Keaton was girl number three for me. I was neck-deep in grad school and teaching full-time when she came along, but she didn't slow us down. In fact, she just jumped in and joined the party! Thankfully, Diney and Big Daddy were the kind of grandparents willing to sacrifice their newly-retired lifestyle to accommodate a newborn (full-time) and her older sisters (nearly full-time). Baby Keaton got a big 'ole dose of lovin' from them and she was the happiest little girl around.

And she stayed happy. Happy baby. Happy toddler. Happy young girl. She had the neatest sense of humor, the funniest expressions, and the heartiest laugh. She was open, transparent even, wanting to talk to me about everything. Beyond amiable, she was quick to obey and tried diligently to do as she was asked. She stood out where ever she went. Her big brown eyes caught people's attention, but the brightness in her, the joyfulness of her heart was what drew them close.

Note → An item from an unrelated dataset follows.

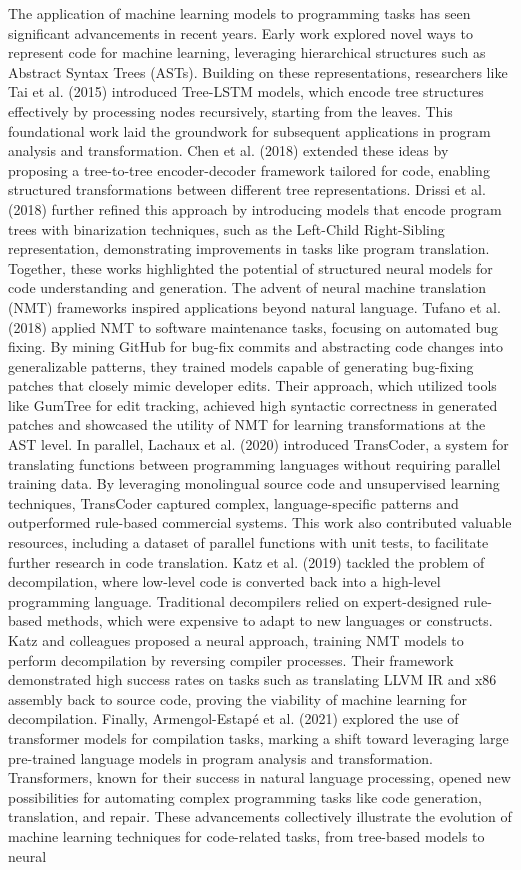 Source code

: \documentclass{dhbenelux}
\begin{document}
The application of machine learning models to programming tasks has seen significant advancements in recent years. Early work explored novel ways to represent code for machine learning, leveraging hierarchical structures such as Abstract Syntax Trees (ASTs). Building on these representations, researchers like Tai et al. (2015) introduced Tree-LSTM models, which encode tree structures effectively by processing nodes recursively, starting from the leaves. This foundational work laid the groundwork for subsequent applications in program analysis and transformation. Chen et al. (2018) extended these ideas by proposing a tree-to-tree encoder-decoder framework tailored for code, enabling structured transformations between different tree representations. Drissi et al. (2018) further refined this approach by introducing models that encode program trees with binarization techniques, such as the Left-Child Right-Sibling representation, demonstrating improvements in tasks like program translation. Together, these works highlighted the potential of structured neural models for code understanding and generation. The advent of neural machine translation (NMT) frameworks inspired applications beyond natural language. Tufano et al. (2018) applied NMT to software maintenance tasks, focusing on automated bug fixing. By mining GitHub for bug-fix commits and abstracting code changes into generalizable patterns, they trained models capable of generating bug-fixing patches that closely mimic developer edits. Their approach, which utilized tools like GumTree for edit tracking, achieved high syntactic correctness in generated patches and showcased the utility of NMT for learning transformations at the AST level. In parallel, Lachaux et al. (2020) introduced TransCoder, a system for translating functions between programming languages without requiring parallel training data. By leveraging monolingual source code and unsupervised learning techniques, TransCoder captured complex, language-specific patterns and outperformed rule-based commercial systems. This work also contributed valuable resources, including a dataset of parallel functions with unit tests, to facilitate further research in code translation. Katz et al. (2019) tackled the problem of decompilation, where low-level code is converted back into a high-level programming language. Traditional decompilers relied on expert-designed rule-based methods, which were expensive to adapt to new languages or constructs. Katz and colleagues proposed a neural approach, training NMT models to perform decompilation by reversing compiler processes. Their framework demonstrated high success rates on tasks such as translating LLVM IR and x86 assembly back to source code, proving the viability of machine learning for decompilation. Finally, Armengol-Estapé et al. (2021) explored the use of transformer models for compilation tasks, marking a shift toward leveraging large pre-trained language models in program analysis and transformation. Transformers, known for their success in natural language processing, opened new possibilities for automating complex programming tasks like code generation, translation, and repair. These advancements collectively illustrate the evolution of machine learning techniques for code-related tasks, from tree-based models to neural 
\end{document}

Of all the children, I believe she suffered the most when things began unraveling for us. Her brightness began to slowly dim. She was suddenly afraid, and like the rest of us, tried desperately to please in a no-win situation. Because of reasons beyond her control, or mine for that matter, she was forced to skip the 5th grade. If you know much about education, you know how vitally important 5th grade is, and missing out on such large chunks of information put her at an extreme deficit in 6th grade and beyond. She became quiet and unsure about herself. She stopped talking and was constantly angry. I think the biggest change was her sudden disobedience, the blatant disrespect that seemed to surface overnight. I remember the exact day I first experienced it. My heart sank because I could feel her slipping from me.

But she wasn't slipping toward someone else, she was simply slipping deeper into herself; hiding behind long bangs and hoodies that covered her even during our hottest Texas summers. There were no more smiles, no more joy, the laughter was gone. She was dark and brooding and isolated, looking no one in the eye. She hated us all and didn't mind saying so. She did not believe God was real and He surely wasn't accessible to her. Sadly, school was tortuous for us both. I stood there, a trained and certified school counselor who could do absolutely nothing to help my own child. I withdrew her from school and enrolled her in a temporary alternate program hoping to address whatever underlying issues were tormenting her. In that move, we found some help.



Throughout this time, Keaton would spend her free time researching fashion, hairstyles, and makeup application. As a middle-schooler, she was helping her older sisters and their friends with hair and makeup. But she was struggling academically and socially. She was very unhappy in a traditional classroom and was having difficulty excelling. So when our school district announced it was opening an accelerated high school that would house a cosmetology academy, I believed that would be our answer.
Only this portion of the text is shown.